Crime Library: Criminal Minds and Methods

H. H. Holmes: Master of Illusion

Putting on the Con

Depraved by Harold Schechter
Depraved by Harold Schechter

As Holmes was being processed in Boston, an agent from the insurance company arrived whom he recognized, so he readily offered a confession of the fraud. In the glib manner of a polished liar, he said that the damaged corpse that he'd identified as Pitezel really had been a cadaver that he had acquired and substituted to collect the money. The agent was amazed by Holmes' near-convincing performance. When asked to account for the Pitezel children, who were not now in his care, the suspect offered yet another convoluted tale: The children had been left with their father, who had gone to either South America or Florida.

Carrie Pitezel, Ben's wife, could not corroborate any of Holmes's story, except that she was aware of the insurance scheme and that he had been moving her around from one place to another, with promises of soon seeing her family. She was utterly confused about the entire experience, and her flustered manner convinced the interrogators that Pitezel was probably dead. They charged her with conspiracy and put her under arrest, although they also felt sorry for her. She seemed to have been caught in something that she barely understood.

Moyamensing Prison, PA
Moyamensing Prison, PA

Because the scheme had occurred in Philadelphia, Detective Thomas Crawford arrived in Boston to escort Holmes back to the City of Brotherly Love. In Depraved, Schechter recounts how Holmes bragged to the detective along the way about his criminal career, admitting that he'd done enough in his life to be hanged "twelve times over." He provided colorful tales about his various cons and claimed to have the ability to hypnotize people to do whatever he wanted. He even offered the detective $500 to let him perform this feat on him and escape. Crawford was unimpressed, declining the deal with grim humor, but when reporters later heard about it they attributed supernatural powers to the scam artist. It was the age of Svengali, a character made popular in a contemporary novel by George Du Maurier, Trilby, and Holmes was thought to have such abilities. (Holmes even enjoyed this novel later in his cell.)

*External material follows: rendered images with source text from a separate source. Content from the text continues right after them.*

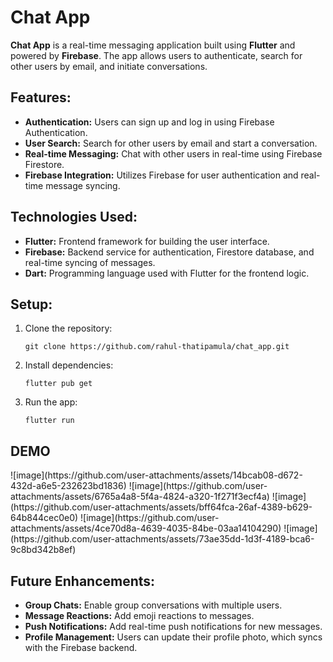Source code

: <h1>Chat App</h1>

<p><strong>Chat App</strong> is a real-time messaging application built using <strong>Flutter</strong> and powered by <strong>Firebase</strong>. The app allows users to authenticate, search for other users by email, and initiate conversations.</p>

<h2>Features:</h2>
<ul>
  <li><strong>Authentication:</strong> Users can sign up and log in using Firebase Authentication.</li>
  <li><strong>User Search:</strong> Search for other users by email and start a conversation.</li>
  <li><strong>Real-time Messaging:</strong> Chat with other users in real-time using Firebase Firestore.</li>
  <li><strong>Firebase Integration:</strong> Utilizes Firebase for user authentication and real-time message syncing.</li>
</ul>

<h2>Technologies Used:</h2>
<ul>
  <li><strong>Flutter:</strong> Frontend framework for building the user interface.</li>
  <li><strong>Firebase:</strong> Backend service for authentication, Firestore database, and real-time syncing of messages.</li>
  <li><strong>Dart:</strong> Programming language used with Flutter for the frontend logic.</li>
</ul>

<h2>Setup:</h2>
<ol>
  <li>Clone the repository:
    <pre><code>git clone https://github.com/rahul-thatipamula/chat_app.git</code></pre>
  </li>
  <li>Install dependencies:
    <pre><code>flutter pub get</code></pre>
  </li>
  <li>Run the app:
    <pre><code>flutter run</code></pre>
  </li>
</ol>



<h2>DEMO</h2>
![image](https://github.com/user-attachments/assets/14bcab08-d672-432d-a6e5-232623bd1836)
![image](https://github.com/user-attachments/assets/6765a4a8-5f4a-4824-a320-1f271f3ecf4a)
![image](https://github.com/user-attachments/assets/bff64fca-26af-4389-b629-64b844cec0e0)
![image](https://github.com/user-attachments/assets/4ce70d8a-4639-4035-84be-03aa14104290)
![image](https://github.com/user-attachments/assets/73ae35dd-1d3f-4189-bca6-9c8bd342b8ef)


<h2>Future Enhancements:</h2>
<ul>
  <li><strong>Group Chats:</strong> Enable group conversations with multiple users.</li>
  <li><strong>Message Reactions:</strong> Add emoji reactions to messages.</li>
  <li><strong>Push Notifications:</strong> Add real-time push notifications for new messages.</li>
    <li><strong>Profile Management:</strong> Users can update their profile photo, which syncs with the Firebase backend.</li>

</ul>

Holmes was eventually incarcerated in Moyamensing Prison and remained there for several months. Larson indicates that his humid, white-washed cell was nine feet by 14 feet, with a barred window and an electric lamp for light. He was well-behaved and despite the daily journalistic discoveries of yet more of his horrendous crimes, his guards apparently liked him. Some of them did favors for him, delivering the newspaper daily so he could keep up with the details of the investigation. As he did so, he realized that he'd have to come up with a better confession. He was always scheming.